→ Prompt:
In the records below, find every line that contains "defaults" and list it.

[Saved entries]
--------

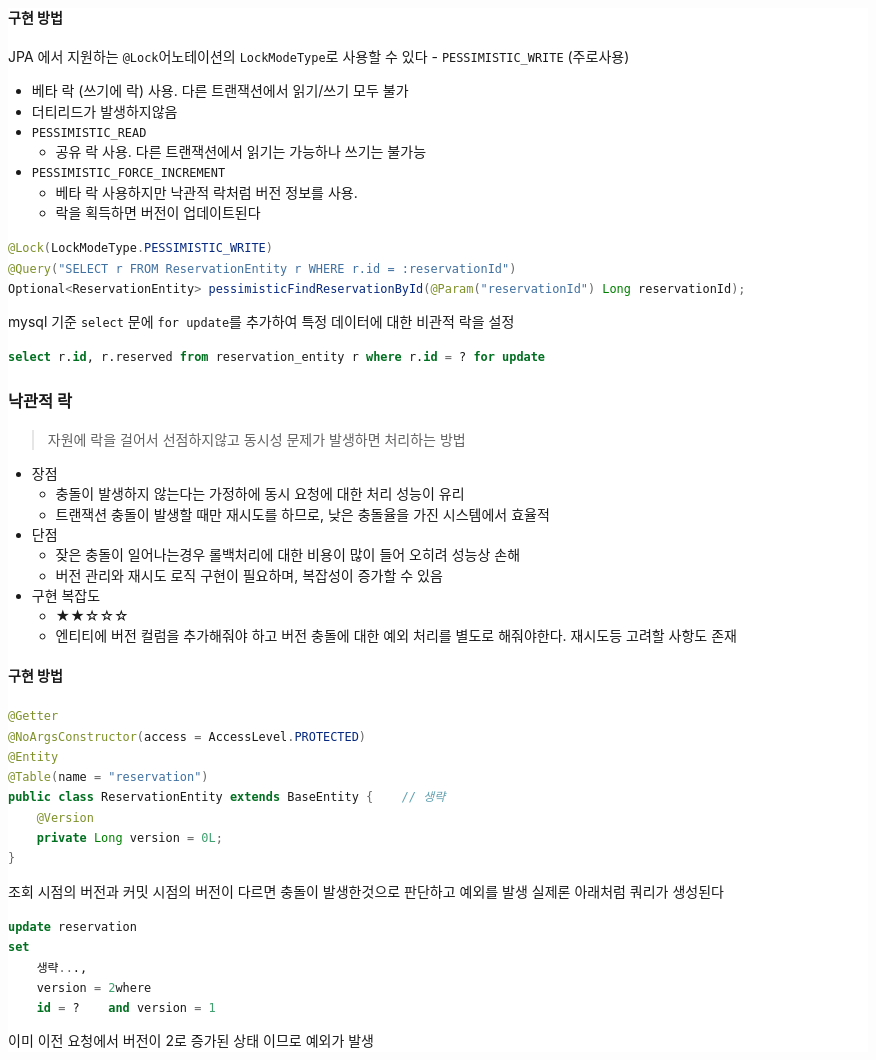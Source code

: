 #### 구현 방법  
JPA 에서 지원하는 `@Lock`어노테이션의 `LockModeType`로 사용할 수 있다 - `PESSIMISTIC_WRITE` (주로사용)  
  - 베타 락 (쓰기에 락) 사용. 다른 트랜잭션에서 읽기/쓰기 모두 불가  
  - 더티리드가 발생하지않음  
- `PESSIMISTIC_READ`  
  - 공유 락 사용. 다른 트랜잭션에서 읽기는 가능하나 쓰기는 불가능  
- `PESSIMISTIC_FORCE_INCREMENT`  
  - 베타 락 사용하지만 낙관적 락처럼 버전 정보를 사용.  
  - 락을 획득하면 버전이 업데이트된다  
  
```java  
@Lock(LockModeType.PESSIMISTIC_WRITE)  
@Query("SELECT r FROM ReservationEntity r WHERE r.id = :reservationId")  
Optional<ReservationEntity> pessimisticFindReservationById(@Param("reservationId") Long reservationId);  
```    
mysql 기준 `select` 문에 `for update`를 추가하여 특정 데이터에 대한 비관적 락을 설정  
```sql  
select r.id, r.reserved from reservation_entity r where r.id = ? for update  
```  
  
### 낙관적 락  
  
> 자원에 락을 걸어서 선점하지않고 동시성 문제가 발생하면 처리하는 방법  
  
- 장점  
  - 충돌이 발생하지 않는다는 가정하에 동시 요청에 대한 처리 성능이 유리  
  - 트랜잭션 충돌이 발생할 때만 재시도를 하므로, 낮은 충돌율을 가진 시스템에서 효율적  
- 단점  
  - 잦은 충돌이 일어나는경우 롤백처리에 대한 비용이 많이 들어 오히려 성능상 손해  
  - 버전 관리와 재시도 로직 구현이 필요하며, 복잡성이 증가할 수 있음  
- 구현 복잡도  
  - ★★☆☆☆  
  - 엔티티에 버전 컬럼을 추가해줘야 하고 버전 충돌에 대한 예외 처리를 별도로 해줘야한다. 재시도등 고려할 사항도 존재  
  
#### 구현 방법  
  
```java  
@Getter  
@NoArgsConstructor(access = AccessLevel.PROTECTED)
@Entity  
@Table(name = "reservation")
public class ReservationEntity extends BaseEntity {    // 생략  
	@Version  
	private Long version = 0L;
}  
```  
  
조회 시점의 버전과 커밋 시점의 버전이 다르면 충돌이 발생한것으로 판단하고 예외를 발생 실제론 아래처럼 쿼리가 생성된다  
```sql  
update reservation  
set  
    생략...,  
    version = 2where  
    id = ?    and version = 1  
```  
이미 이전 요청에서 버전이 2로 증가된 상태 이므로 예외가 발생  
  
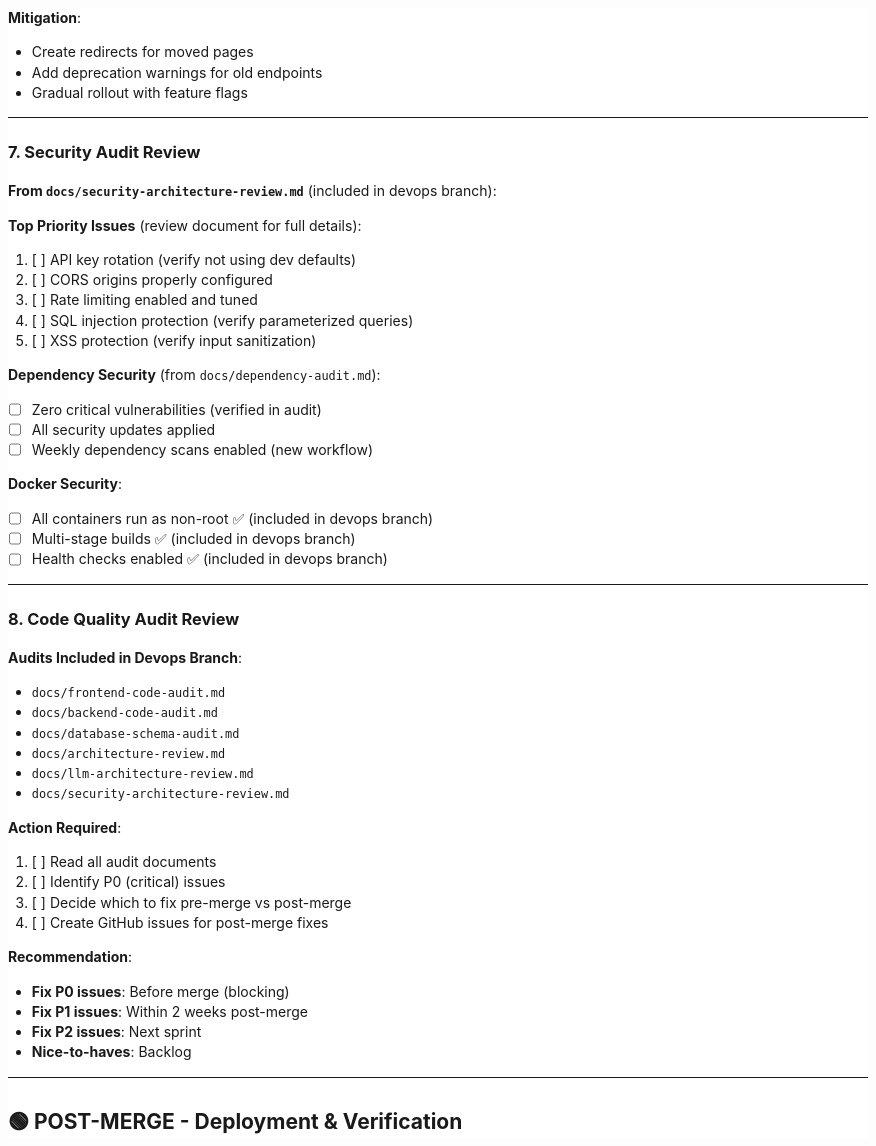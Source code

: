 **Mitigation**:
- Create redirects for moved pages
- Add deprecation warnings for old endpoints
- Gradual rollout with feature flags

---

### 7. Security Audit Review

**From `docs/security-architecture-review.md`** (included in devops branch):

**Top Priority Issues** (review document for full details):
1. [ ] API key rotation (verify not using dev defaults)
2. [ ] CORS origins properly configured
3. [ ] Rate limiting enabled and tuned
4. [ ] SQL injection protection (verify parameterized queries)
5. [ ] XSS protection (verify input sanitization)

**Dependency Security** (from `docs/dependency-audit.md`):
- [ ] Zero critical vulnerabilities (verified in audit)
- [ ] All security updates applied
- [ ] Weekly dependency scans enabled (new workflow)

**Docker Security**:
- [ ] All containers run as non-root ✅ (included in devops branch)
- [ ] Multi-stage builds ✅ (included in devops branch)
- [ ] Health checks enabled ✅ (included in devops branch)

---

### 8. Code Quality Audit Review

**Audits Included in Devops Branch**:
- `docs/frontend-code-audit.md`
- `docs/backend-code-audit.md`
- `docs/database-schema-audit.md`
- `docs/architecture-review.md`
- `docs/llm-architecture-review.md`
- `docs/security-architecture-review.md`

**Action Required**:
1. [ ] Read all audit documents
2. [ ] Identify P0 (critical) issues
3. [ ] Decide which to fix pre-merge vs post-merge
4. [ ] Create GitHub issues for post-merge fixes

**Recommendation**:
- **Fix P0 issues**: Before merge (blocking)
- **Fix P1 issues**: Within 2 weeks post-merge
- **Fix P2 issues**: Next sprint
- **Nice-to-haves**: Backlog

---

## 🟢 POST-MERGE - Deployment & Verification
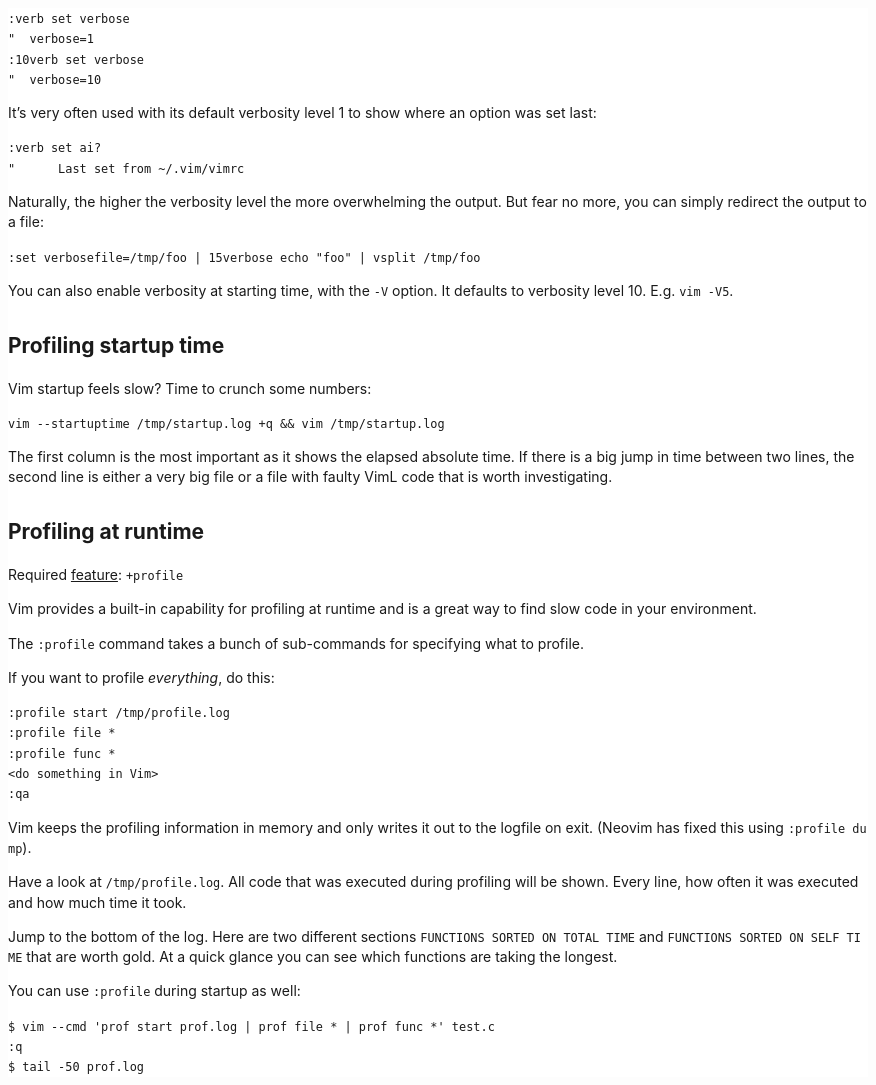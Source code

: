     :verb set verbose
    "  verbose=1
    :10verb set verbose
    "  verbose=10

It’s very often used with its default verbosity level 1 to show where an option was set last:

    :verb set ai?
    "      Last set from ~/.vim/vimrc

Naturally, the higher the verbosity level the more overwhelming the output. But fear no more, you can simply redirect the output to a file:

    :set verbosefile=/tmp/foo | 15verbose echo "foo" | vsplit /tmp/foo

You can also enable verbosity at starting time, with the `-V` option. It defaults to verbosity level 10. E.g. `vim -V5`.

## Profiling startup time

Vim startup feels slow? Time to crunch some numbers:

    vim --startuptime /tmp/startup.log +q && vim /tmp/startup.log

The first column is the most important as it shows the elapsed absolute time. If there is a big jump in time between two lines, the second line is either a very big file or a file with faulty VimL code that is worth investigating.

## Profiling at runtime

Required [feature](#what-kind-of-vim-am-i-running): `+profile`

Vim provides a built-in capability for profiling at runtime and is a great way to find slow code in your environment.

The `:profile` command takes a bunch of sub-commands for specifying what to profile.

If you want to profile _everything_, do this:

    :profile start /tmp/profile.log
    :profile file *
    :profile func *
    <do something in Vim>
    :qa

Vim keeps the profiling information in memory and only writes it out to the logfile on exit. (Neovim has fixed this using `:profile dump`).

Have a look at `/tmp/profile.log`. All code that was executed during profiling will be shown. Every line, how often it was executed and how much time it took.

Jump to the bottom of the log. Here are two different sections `FUNCTIONS SORTED ON TOTAL TIME` and `FUNCTIONS SORTED ON SELF TIME` that are worth gold. At a quick glance you can see which functions are taking the longest.

You can use `:profile` during startup as well:

    $ vim --cmd 'prof start prof.log | prof file * | prof func *' test.c
    :q
    $ tail -50 prof.log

--------

→ Response to the task:
1. [ ] API key rotation (verify not using dev defaults)
You can also enable verbosity at starting time, with the `-V` option. It defaults to verbosity level 10. E.g. `vim -V5`.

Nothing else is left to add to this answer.